At A Glance
- Onward, the trajectory of pricing will still track volatilities next year, hence, markets will continue to be perturbed with unpredictable price swings that will not only impact consumers' wallets, but even economic growth fundamentals in general.
Motorists filling up their vehicles with diesel will experience very slight pinch in their pockets this week, as the price of this commodity will have slight increase of P0.10 per liter, based on the pricing advisories of the oil companies.
For gasoline products, there’s no price movement this week; while kerosene will have relatively significant reduction of P0.85 per liter, according to the oil firms.
Particularly for diesel products, the calculation based on the Mean of Platts Singapore (MOPS) was supposedly a slight price cut, but it ended up an increase due to the sway of market forces.
As of press time, the oil companies that already sent notices on their price adjustments effective Tuesday (December 19) had been Shell Pilipinas Corporation, Cleanfuel and Seaoil Philippines; while their rival firms are all anticipated to follow.
This is already the second to the last adjustment within this year; and Filipino consumers are earnestly hoping that they will not be jolted with price hikes by next week.
Essentially, the downtrend in prices in recent weeks proved beneficial to the consumers especially with the Christmas rush they had to grapple with to meet deadlines prior to the much-anticipated holiday work break; and to catch up with parties and family gatherings.
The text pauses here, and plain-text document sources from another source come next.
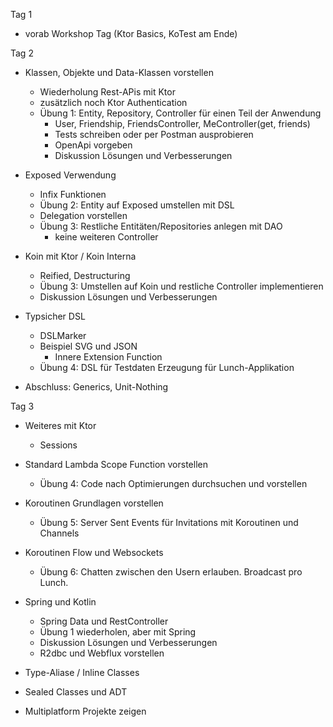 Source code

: Tag 1
* vorab Workshop Tag (Ktor Basics, KoTest am Ende)

Tag 2
* Klassen, Objekte und Data-Klassen vorstellen
    * Wiederholung Rest-APis mit Ktor
    * zusätzlich noch Ktor Authentication
    * Übung 1: Entity, Repository, Controller für einen Teil der Anwendung
         * User, Friendship, FriendsController, MeController(get, friends)
         * Tests schreiben oder per Postman ausprobieren
         * OpenApi vorgeben
         * Diskussion Lösungen und Verbesserungen

* Exposed Verwendung
    * Infix Funktionen 
    * Übung 2: Entity auf Exposed umstellen mit DSL
    * Delegation vorstellen
    * Übung 3: Restliche Entitäten/Repositories anlegen mit DAO
         * keine weiteren Controller        
            
* Koin mit Ktor / Koin Interna
    * Reified, Destructuring
    * Übung 3: Umstellen auf Koin und restliche Controller implementieren
    * Diskussion Lösungen und Verbesserungen

* Typsicher DSL
    * DSLMarker
    * Beispiel SVG und JSON
        * Innere Extension Function
    * Übung 4: DSL für Testdaten Erzeugung für Lunch-Applikation
        
* Abschluss: Generics, Unit-Nothing    
       
Tag 3    
* Weiteres mit Ktor
    * Sessions

* Standard Lambda Scope Function vorstellen
    * Übung 4: Code nach Optimierungen durchsuchen und vorstellen

* Koroutinen Grundlagen vorstellen
    * Übung 5: Server Sent Events für Invitations mit Koroutinen und Channels
    
* Koroutinen Flow und Websockets
    * Übung 6: Chatten zwischen den Usern erlauben. Broadcast pro Lunch.    
        
* Spring und Kotlin
    * Spring Data und RestController
    * Übung 1 wiederholen, aber mit Spring
    * Diskussion Lösungen und Verbesserungen
    * R2dbc und Webflux vorstellen
    
* Type-Aliase / Inline Classes
* Sealed Classes und ADT
* Multiplatform Projekte zeigen
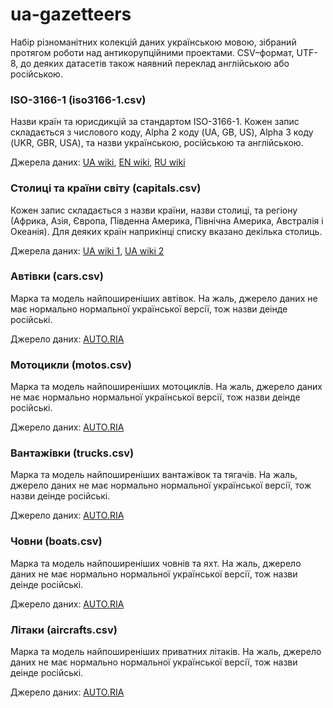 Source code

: # ua-gazetteers
Набір різноманітних колекцій даних українською мовою, зібраний протягом роботи над антикорупційними проектами. 
CSV–формат, UTF-8, до деяких датасетів також наявний переклад англійською або російською.

### ISO-3166-1 (iso3166-1.csv)
Назви країн та юрисдикцій за стандартом ISO-3166-1. Кожен запис складається з числового коду, Alpha 2 коду (UA, GB, US), Alpha 3 коду (UKR, GBR, USA), та назви українською, російською та англійською.

Джерела даних: [UA wiki](https://uk.wikipedia.org/wiki/ISO_3166-1), [EN wiki](https://en.wikipedia.org/wiki/ISO_3166-1), [RU wiki](https://ru.wikipedia.org/wiki/ISO_3166-1)

### Столиці та країни світу (capitals.csv)
Кожен запис складається з назви країни, назви столиці, та регіону (Африка, Азія, Європа, Південна Америка, Північна Америка, Австралія і Океанія). Для деяких країн наприкінці списку вказано декілька столиць.

Джерела даних: [UA wiki 1](https://uk.wikipedia.org/wiki/%D0%A1%D0%BF%D0%B8%D1%81%D0%BE%D0%BA_%D1%81%D1%82%D0%BE%D0%BB%D0%B8%D1%86%D1%8C_%D0%BA%D1%80%D0%B0%D1%97%D0%BD_%D1%81%D0%B2%D1%96%D1%82%D1%83), [UA wiki 2](https://uk.wikipedia.org/wiki/%D0%A1%D0%BF%D0%B8%D1%81%D0%BE%D0%BA_%D0%BA%D1%80%D0%B0%D1%97%D0%BD_%D0%B7_%D0%BA%D1%96%D0%BB%D1%8C%D0%BA%D0%BE%D0%BC%D0%B0_%D1%81%D1%82%D0%BE%D0%BB%D0%B8%D1%86%D1%8F%D0%BC%D0%B8)

### Автівки (cars.csv)
Марка та модель найпоширеніших автівок. На жаль, джерело даних не має нормально нормальної української версії, тож назви деінде російські.

Джерело даних: [AUTO.RIA](http://auto.ria.com/)

### Мотоцикли (motos.csv)
Марка та модель найпоширеніших мотоциклів. На жаль, джерело даних не має нормально нормальної української версії, тож назви деінде російські.

Джерело даних: [AUTO.RIA](http://auto.ria.com/)

### Вантажівки (trucks.csv)
Марка та модель найпоширеніших вантажівок та тягачів. На жаль, джерело даних не має нормально нормальної української версії, тож назви деінде російські.

Джерело даних: [AUTO.RIA](http://auto.ria.com/)

### Човни (boats.csv)
Марка та модель найпоширеніших човнів та яхт. На жаль, джерело даних не має нормально нормальної української версії, тож назви деінде російські.

Джерело даних: [AUTO.RIA](http://auto.ria.com/)

### Літаки (aircrafts.csv)
Марка та модель найпоширеніших приватних літаків. На жаль, джерело даних не має нормально нормальної української версії, тож назви деінде російські.

Джерело даних: [AUTO.RIA](http://auto.ria.com/)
By far, ‘carmageddon’ is a very common sight in Metro Manila thoroughfares these days, thus, any amount that consumers can save on their fuel budgets would bring added cheer to them on a weekly basis.
Onward, the trajectory of pricing will still track volatilities next year, hence, markets will continue to be perturbed with unpredictable price swings that will not only impact consumers’ wallets, but even economic growth fundamentals in general.
For import-dependent economies like the Philippines, it’s the upticks in prices that are often punishing – primarily for its public transport sector, that’s why the drivers are often aided with subsidies.
As of Monday (December 18) trading, international benchmark Brent crude inched up close to $77 per barrel, but there’s no clear direction yet how prices will shape for the rest of the week.